For a Successful Supply Chain, Think Long Term

The HBR recently ran a great article on “Creating Shared Value” that quickly gets to the problem with many companies today, and, by extension, many supply chains.

Companies themselves … remain trapped in an outdated approach to value creation that has emerged over the past few decades. They continue to view value creation narrowly, optimizing short-term financial performance in a bubble while missing the most important customer needs and ignoring the broader influences that determine their longer-term success.

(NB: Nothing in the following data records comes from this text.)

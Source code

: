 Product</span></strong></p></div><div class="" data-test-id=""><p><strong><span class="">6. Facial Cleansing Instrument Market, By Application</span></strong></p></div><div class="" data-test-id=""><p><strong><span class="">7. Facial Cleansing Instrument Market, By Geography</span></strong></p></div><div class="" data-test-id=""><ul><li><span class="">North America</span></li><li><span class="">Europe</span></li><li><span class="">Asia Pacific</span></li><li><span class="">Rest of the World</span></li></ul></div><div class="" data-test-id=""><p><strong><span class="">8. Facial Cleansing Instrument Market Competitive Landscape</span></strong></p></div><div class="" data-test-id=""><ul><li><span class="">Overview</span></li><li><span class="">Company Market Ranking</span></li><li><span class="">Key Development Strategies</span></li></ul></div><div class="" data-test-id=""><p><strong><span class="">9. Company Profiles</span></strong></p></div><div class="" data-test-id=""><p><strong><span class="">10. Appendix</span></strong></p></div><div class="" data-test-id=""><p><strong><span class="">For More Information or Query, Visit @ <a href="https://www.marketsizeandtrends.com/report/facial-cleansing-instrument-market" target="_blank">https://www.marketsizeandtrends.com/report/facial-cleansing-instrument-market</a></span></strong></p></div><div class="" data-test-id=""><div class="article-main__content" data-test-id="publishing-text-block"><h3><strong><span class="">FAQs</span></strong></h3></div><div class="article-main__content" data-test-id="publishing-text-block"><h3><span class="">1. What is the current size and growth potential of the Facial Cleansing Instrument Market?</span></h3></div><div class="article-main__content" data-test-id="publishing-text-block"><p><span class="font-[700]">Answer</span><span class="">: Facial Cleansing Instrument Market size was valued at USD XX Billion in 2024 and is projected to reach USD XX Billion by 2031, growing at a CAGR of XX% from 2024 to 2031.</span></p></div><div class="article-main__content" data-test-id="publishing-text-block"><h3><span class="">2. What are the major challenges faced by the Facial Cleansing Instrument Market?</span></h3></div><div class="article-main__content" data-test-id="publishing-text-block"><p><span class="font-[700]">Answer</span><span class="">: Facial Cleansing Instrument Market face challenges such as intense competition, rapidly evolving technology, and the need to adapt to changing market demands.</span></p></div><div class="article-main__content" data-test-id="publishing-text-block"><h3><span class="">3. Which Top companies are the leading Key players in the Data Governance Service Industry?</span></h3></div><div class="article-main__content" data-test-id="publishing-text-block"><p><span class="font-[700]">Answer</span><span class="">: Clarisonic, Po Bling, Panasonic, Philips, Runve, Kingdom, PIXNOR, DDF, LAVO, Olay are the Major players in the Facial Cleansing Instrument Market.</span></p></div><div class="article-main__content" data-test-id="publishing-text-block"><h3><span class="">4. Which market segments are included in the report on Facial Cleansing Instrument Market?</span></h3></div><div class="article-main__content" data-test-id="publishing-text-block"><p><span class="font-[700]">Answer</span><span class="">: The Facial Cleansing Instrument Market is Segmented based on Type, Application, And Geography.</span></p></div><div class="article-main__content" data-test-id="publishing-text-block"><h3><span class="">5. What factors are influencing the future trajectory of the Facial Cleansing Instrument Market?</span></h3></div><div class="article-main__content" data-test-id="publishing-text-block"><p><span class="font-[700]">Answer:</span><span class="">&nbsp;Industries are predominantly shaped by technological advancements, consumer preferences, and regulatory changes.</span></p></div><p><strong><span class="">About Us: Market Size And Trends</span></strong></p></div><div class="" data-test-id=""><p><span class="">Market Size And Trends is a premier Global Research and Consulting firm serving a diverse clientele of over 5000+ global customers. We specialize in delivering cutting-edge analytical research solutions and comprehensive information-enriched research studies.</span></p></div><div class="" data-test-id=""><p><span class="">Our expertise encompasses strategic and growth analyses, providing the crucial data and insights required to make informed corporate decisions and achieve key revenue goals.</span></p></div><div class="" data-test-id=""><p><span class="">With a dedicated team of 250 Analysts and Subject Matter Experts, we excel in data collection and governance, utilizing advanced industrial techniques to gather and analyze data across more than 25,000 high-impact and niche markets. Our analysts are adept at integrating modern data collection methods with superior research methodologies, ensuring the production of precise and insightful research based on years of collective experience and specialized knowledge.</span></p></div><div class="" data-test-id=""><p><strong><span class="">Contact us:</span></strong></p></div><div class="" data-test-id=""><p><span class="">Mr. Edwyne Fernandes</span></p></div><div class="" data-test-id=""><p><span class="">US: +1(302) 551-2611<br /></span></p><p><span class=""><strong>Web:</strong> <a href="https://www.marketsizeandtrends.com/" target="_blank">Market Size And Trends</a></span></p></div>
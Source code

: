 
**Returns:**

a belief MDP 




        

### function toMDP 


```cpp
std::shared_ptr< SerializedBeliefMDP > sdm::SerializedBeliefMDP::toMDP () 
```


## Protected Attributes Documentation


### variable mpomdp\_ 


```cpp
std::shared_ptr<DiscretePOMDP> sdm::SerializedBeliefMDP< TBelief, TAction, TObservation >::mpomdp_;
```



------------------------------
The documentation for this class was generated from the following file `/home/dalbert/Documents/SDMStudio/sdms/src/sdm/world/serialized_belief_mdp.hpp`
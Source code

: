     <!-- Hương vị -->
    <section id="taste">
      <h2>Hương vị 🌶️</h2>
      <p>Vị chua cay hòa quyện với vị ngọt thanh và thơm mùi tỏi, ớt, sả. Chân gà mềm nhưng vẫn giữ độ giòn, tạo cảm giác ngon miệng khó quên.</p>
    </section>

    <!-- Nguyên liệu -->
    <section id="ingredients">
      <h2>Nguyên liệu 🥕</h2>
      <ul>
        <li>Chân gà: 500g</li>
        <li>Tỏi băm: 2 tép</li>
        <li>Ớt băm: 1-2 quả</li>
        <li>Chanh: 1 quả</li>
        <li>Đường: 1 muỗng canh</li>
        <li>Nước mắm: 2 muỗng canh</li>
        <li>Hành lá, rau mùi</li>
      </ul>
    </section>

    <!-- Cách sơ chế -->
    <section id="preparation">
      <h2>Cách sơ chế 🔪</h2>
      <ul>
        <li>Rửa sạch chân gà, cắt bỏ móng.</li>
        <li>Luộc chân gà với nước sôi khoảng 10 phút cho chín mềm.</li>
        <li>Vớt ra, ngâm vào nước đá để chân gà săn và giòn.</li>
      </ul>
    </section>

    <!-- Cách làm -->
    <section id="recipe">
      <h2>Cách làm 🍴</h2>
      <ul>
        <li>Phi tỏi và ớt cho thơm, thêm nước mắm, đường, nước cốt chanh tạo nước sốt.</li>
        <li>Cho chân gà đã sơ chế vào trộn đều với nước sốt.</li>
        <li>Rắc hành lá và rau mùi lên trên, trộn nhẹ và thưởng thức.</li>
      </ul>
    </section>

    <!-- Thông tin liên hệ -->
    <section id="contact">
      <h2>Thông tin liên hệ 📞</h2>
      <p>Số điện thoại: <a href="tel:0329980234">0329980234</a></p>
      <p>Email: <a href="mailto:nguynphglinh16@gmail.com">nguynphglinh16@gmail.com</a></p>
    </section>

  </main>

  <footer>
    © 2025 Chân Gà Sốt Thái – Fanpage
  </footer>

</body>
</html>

By failing to take into account the well-being of their customers, the depletion of vital natural resources, supplier viability, and general economic distress of the communities in which they do business, companies are thinking very short term and sacrificing long-term success for short term gains. And unless they correct their thinking, and, according to the article, focus on shared value, they will fail to build real wealth.

But when the focus is on social good, the real reasons that long-term thinking yields supply chain success become muddied. Simply put, they are:

  • Lower Operational Costs
    Reducing the need for natural resources reduces the costs associated with those resources. Long term thinking selects the solution that will reduce the need for expensive resources in the long term, even if integration costs a little more in the present.
  • Lower Material Shortage Risks
    Switching to more environmentally friendly materials and materials that are not in short supply, even if costly up front, secures supply for the long term. In contrast, depending on a rare mineral or hazardous material brings the risk that a single natural disaster or environmental regulation can take out an only source of supply.
  • Lower Risk of Market Backlash
    If your consumer base all of a sudden goes green and you’re seen as the worst offender, bye-bye sales and no supply chain will save you.

So think long term. The savings will pay for the effort many times over.